AFFIRMS the agency's final order.

ISSUE PRESENTED

Whether substantial evidence supports that AJ's finding that there is no

direct evidence that complainant was subjected to discrimination on the

basis of national origin when he was terminated during his probationary

period.

BACKGROUND

The record reveals that on July 23, 2005, the agency hired complainant

as a letter carrier at the agency's Hollywood and Flamingo, Florida

facilities. Complainant was subject to a ninety-day probationary

period in which he received evaluations from his supervisors. During

their probationary period, employees are evaluated as "outstanding,"

"satisfactory," or "unsatisfactory" in the factors of work quantity,

work quality, dependability, work relations, work methods, and personal

conduct.

On November 28, 2005, complainant filed an EEO complaint alleging that

he was discriminated against on the bases of national origin (Haitian)

and race/color (Black) when, on October 17, 2005, complainant's supervisor

altered complainant's September 21, 2005 evaluation indicating that his

work performance was unsatisfactory, gave him an unsatisfactory rating

on his final two evaluations, and terminated him during his probationary

period.

At the conclusion of the investigation, complainant was provided with a

copy of the report of investigation and notice of his right to request a

hearing before an EEOC Administrative Judge (AJ). Complainant timely

requested a hearing, and the AJ held a hearing on July 7, 2006.

At the hearing, complainant withdrew his claim that he was subjected

to discrimination on the bases of race and color and asserted that he

would only pursue the remaining national origin discrimination claim as a

direct evidence case. Hearing Transcript (HT), pp. 13, 242, 254, 255.

At the hearing, complainant testified that on October 17, 2005,

his supervisor changed his September 21, 2005 60-day evaluation by

retroactively lowering the evaluation from satisfactory in five elements

and unsatisfactory in one element to satisfactory in three elements

and unsatisfactory in three elements. Complainant testified that the

supervisor made the changes in his presence, but he did not question

him because he learned in training that he should not ask questions.

Complainant further testified that also on October 17, 2005, his

supervisor completed his 80-day evaluation that was backdated October 11,

2005, and a final evaluation dated October 17, 2005. The record reveals

that the supervisor rated complainant unsatisfactory in four elements

and satisfactory in two elements on both the 80-day evaluation and the

final evaluation dated October 17, 2005.

Additionally, complainant testified that after his supervisor gave him the

final evaluation, the supervisor informed complainant of his termination

and stated, "You don't speak English. You can't work at the Post Office."

HT, p. 20. Complainant further testified that the supervisor inquired

about his national origin almost every week.

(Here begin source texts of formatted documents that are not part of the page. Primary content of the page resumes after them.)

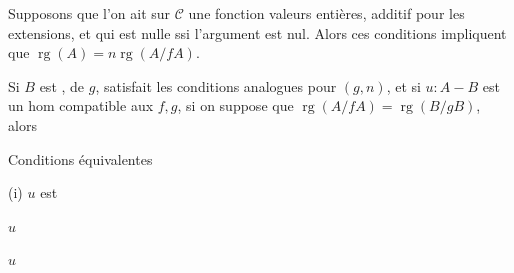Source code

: 
Supposons que l'on ait sur $\mathcal C$ une fonction  valeurs entières, additif pour les extensions, et qui est nulle ssi l'argument est nul. Alors ces conditions impliquent que
$\operatorname{rg}(A)=n\operatorname{rg}(A/fA)$.

 Si $B$ est ,  de $g$,  satisfait les conditions analogues pour $(g,n)$,
 et si $u:A-B$ est un hom compatible aux $f,g$,  si on suppose que $\operatorname{rg}(A/fA)=\operatorname{rg}(B/gB)$, alors

Conditions équivalentes

(i) $u$ est 

 $u$ 

 $u$ 

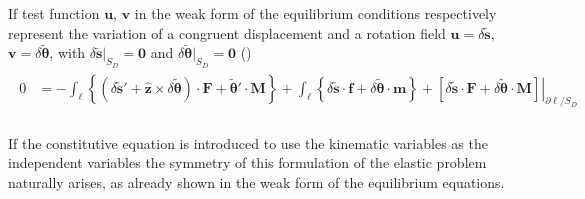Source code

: \documentclass[letterpaper,10pt,english]{jupyterBook}
\begin{document}
\sphinxAtStartPar
If test function \(\mathbf{u}\), \(\mathbf{v}\) in the weak form of the equilibrium conditions respectively represent the variation of a congruent displacement and a rotation field \(\mathbf{u} = \delta \widetilde{\mathbf{s}}\), \(\mathbf{v} = \delta \widetilde{\boldsymbol\theta}\), with \(\delta \widetilde{\mathbf{s}}|_{S_D} = \mathbf{0}\) and \(\delta \widetilde{\boldsymbol\theta}|_{S_D} = \mathbf{0}\) ()
\begin{equation*}
\begin{split}\begin{aligned}
  0 
  & = - \int_{\ell} \left\{ ( \delta\widetilde{\mathbf{s}}' + \hat{\mathbf{z}} \times \delta\widetilde{\boldsymbol{\theta}} ) \cdot \mathbf{F} + \widetilde{\boldsymbol{\theta}}' \cdot \mathbf{M} \right\} + \int_{\ell} \left\{ \delta \widetilde{\mathbf{s}} \cdot \mathbf{f} + \delta \widetilde{\boldsymbol\theta} \cdot \mathbf{m} \right\} + \left. \left[ \delta \widetilde{\mathbf{s}} \cdot \mathbf{F} + \delta \widetilde{\boldsymbol{\theta}} \cdot \mathbf{M} \right] \right|_{\partial \ell / S_D} \\
\end{aligned}\end{split}
\end{equation*}
\sphinxAtStartPar
{} 

\sphinxAtStartPar
If the constitutive equation is introduced to use the kinematic variables as the independent variables the symmetry of this formulation of the elastic problem naturally arises, as already shown in the weak form of the equilibrium equations.
\end{document}

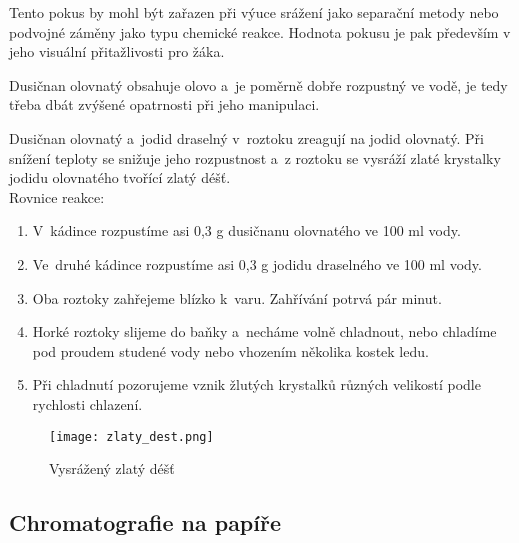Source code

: 
Tento pokus by mohl být zařazen při výuce srážení jako separační metody nebo podvojné záměny jako typu chemické reakce. Hodnota pokusu je pak především v jeho visuální přitažlivosti pro žáka.\\

\hspace{-21pt} 

Dusičnan olovnatý obsahuje olovo a~je poměrně dobře rozpustný ve vodě, je tedy třeba dbát zvýšené opatrnosti při jeho manipulaci.\\

\hspace{-21pt} 

Dusičnan olovnatý a~jodid draselný v~roztoku zreagují na jodid olovnatý. Při snížení teploty se snižuje jeho rozpustnost a~z roztoku se vysráží zlaté krystalky jodidu olovnatého tvořící zlatý déšť.\\

Rovnice reakce: \\

\hspace{-21pt} 

\begin{enumerate}
  \item V~kádince rozpustíme asi 0,3 g dusičnanu olovnatého ve 100 ml vody.
  \item Ve~druhé kádince rozpustíme asi 0,3 g jodidu draselného ve 100 ml vody.
  \item Oba roztoky zahřejeme blízko k~varu. Zahřívání potrvá pár minut.
  \item Horké roztoky slijeme do baňky a~necháme volně chladnout, nebo chladíme pod proudem studené vody nebo vhozením několika kostek ledu.
  \item Při chladnutí pozorujeme vznik žlutých krystalků různých velikostí podle rychlosti chlazení.
\end{enumerate}

\begin{figure}[h]
    \centering
    \texttt{[image: zlaty\_dest.png]}
    \caption{Vysrážený zlatý déšť}
\end{figure}
\newpage

\subsection{Chromatografie na papíře}

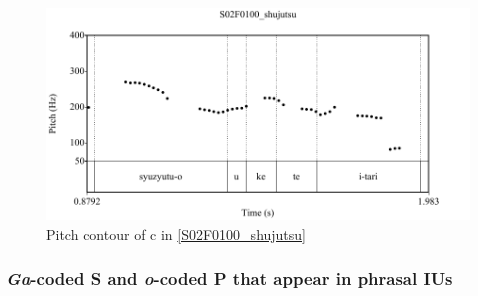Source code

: \begin{figure}
	\begin{center}
	\includegraphics[width=.6\textwidth]{sounds/S02F0100_shujutsu.pdf}
	\caption{Pitch contour of c in \ref{S02F0100_shujutsu}}
	\label{S02F0100_shujutsuF}
	\end{center}
\end{figure}


\subsubsection{\textit{Ga}-coded S and \textit{o}-coded P that appear in phrasal IUs}\label{Int:Cor:Focus:PIU}


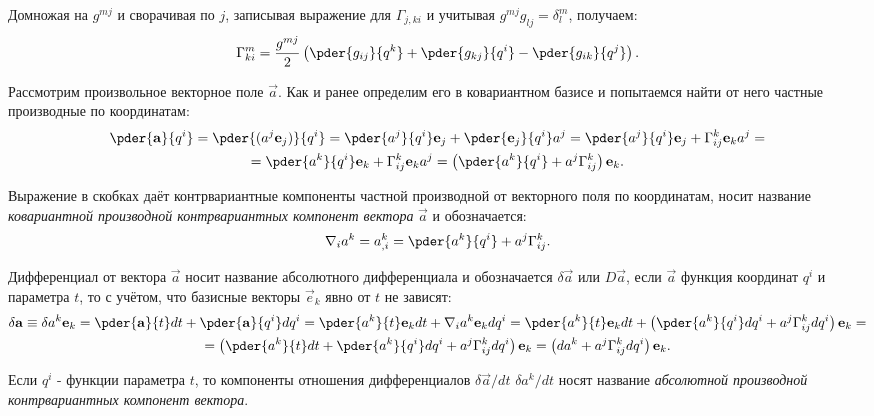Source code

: Домножая на \( g^{mj} \) и сворачивая по \( j \), записывая выражение для
\( \Gamma_{j,ki} \) и учитывая \( g^{mj}g_{lj} = \delta^m_l \), получаем:
\[
    \Gamma^m_{ki} = \frac{g^{mj}}{2}\left(
        \pder{g_{ij}}{q^k}+
        \pder{g_{kj}}{q^i}-
        \pder{g_{ik}}{q^j}   
        \right).
\]  

Рассмотрим произвольное векторное поле \( \vec{a} \). Как и ранее определим его
в ковариантном базисе и попытаемся найти от него частные производные по
координатам:
\begin{gather*}
    \pder{\vec{a}}{q^i} = 
    \pder{(a^j \vec{e}_{j})}{q^i} = 
    \pder{a^j}{q^i}\vec{e}_{j} + \pder{ \vec{e}_{j}}{q^i} a^j =
    \pder{a^j}{q^i}\vec{e}_{j} + \Gamma^k_{ij} \vec{e}_{k} a^j =\\=
    \pder{a^k}{q^i}\vec{e}_{k} + \Gamma^k_{ij} \vec{e}_{k} a^j =
    \left(\pder{a^k}{q^i} + a^j \Gamma^k_{ij}\right)\vec{e}_{k}.
\end{gather*}

Выражение в скобках даёт контрвариантные компоненты частной производной от
векторного поля по координатам, носит название \emph{ковариантной производной
контрвариантных компонент вектора } \( \vec{a} \) и обозначается:
\[
    \nabla_i a^k = a^k_{,i} = \pder{a^k}{q^i} + a^j \Gamma^k_{ij}.
\]
    
Дифференциал от вектора \( \vec{a} \) носит название абсолютного дифференциала
и обозначается \( \delta  \vec{a} \) или \( D  \vec{a} \), если \( \vec{a} \)
функция координат \( q^i \) и параметра \( t \), то с учётом, что базисные
векторы \( \vec{e}_{k} \) явно от \( t \) не зависят:
\begin{gather*}
    \delta  \vec{a} \equiv \delta a^k \vec{e}_{k}= 
    \pder{\vec{a}}{t} dt + \pder{ \vec{a}}{q^i} dq^i = 
    \pder{a^k}{t} \vec{e}_{k} dt  + \nabla_i a^k \vec{e}_{k} dq^i =
    \pder{a^k}{t}\vec{e}_{k} dt  + \left(\pder{a^k}{q^i}dq^i +
    a^j \Gamma^k_{ij} dq^i\right) \vec{e}_{k} = \\ =
    \left(\pder{a^k}{t} dt+\pder{a^k}{q^i}dq^i +
    a^j \Gamma^k_{ij} dq^i\right) \vec{e}_{k} = 
    \left(d{a^k} + a^j \Gamma^k_{ij} dq^i\right) \vec{e}_{k}.
\end{gather*}
    
Если \( q^i \) - функции параметра \( t \), то компоненты отношения
дифференциалов \( \delta\vec{a}/dt \) \( \delta a^k/dt \) носят название
\emph{абсолютной производной контрвариантных компонент вектора}.

\newpage
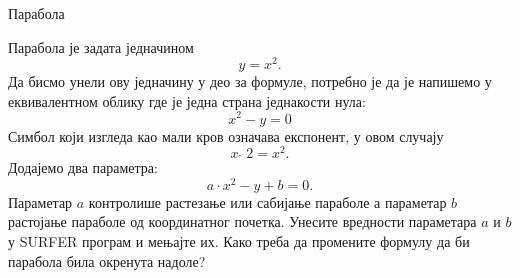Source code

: \documentclass[sr]{./../../common/SurferDesc}%
\begin{document}
\footnotesize
%
\begin{surferPage}
  \begin{surferTitle}Парабола\end{surferTitle}
   \begin{surferText}
   
Парабола је задата једначином  \[y=x^2.\]
Да бисмо унели ову једначину у део за формуле, потребно је да је напишемо у еквивалентном облику где је једна страна једнакости нула:
\[x^2-y=0\]
Симбол који изгледа као мали кров означава експонент, у овом случају  
\[ x  \,\hat{\ } \, 2 =x^2.\]
Додајемо два параметра:
\[a \cdot x^2-y+b=0.\]
Параметар $a$ контролише растезање или сабијање параболе а параметар  $b$ растојање параболе од координатног почетка.
\newline
Унесите вредности параметара  $a$ и $b$ у SURFER програм и мењајте их. Како треба да промените формулу да би парабола била окренута надоле?
\end{surferText}
\end{surferPage}
\end{document}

Complainant also testified

that the supervisor told him that it is not easy to learn a foreign

language, but the supervisor never said anything "unkind" about Haiti.

HT, p. 41.

Complainant's supervisor testified that he changed the 60-day evaluation

before he presented the evaluation to complainant and did not change the

evaluation in complainant's presence. The supervisor testified that he

changed the evaluation because he realized that he had made a mistake

on complainant's evaluation.

The supervisor further testified that the Acting Manager of the Hollywood

Post Office directed him to terminate complainant because complainant

misdelivered mail, including a package from the Franklin Mint worth

thousands of dollars. The supervisor stated that he learned that

complainant misdelivered the packages on October 17, 2005. The supervisor

also testified that complainant took too much time to deliver mail and

failed to deliver all of the mail on his route. The supervisor stated

that he met with complainant on a daily basis to give him assignments

and feedback on his performance. The supervisor denied stating that

complainant would be terminated because he did not speak English or

inquiring about complainant's national origin.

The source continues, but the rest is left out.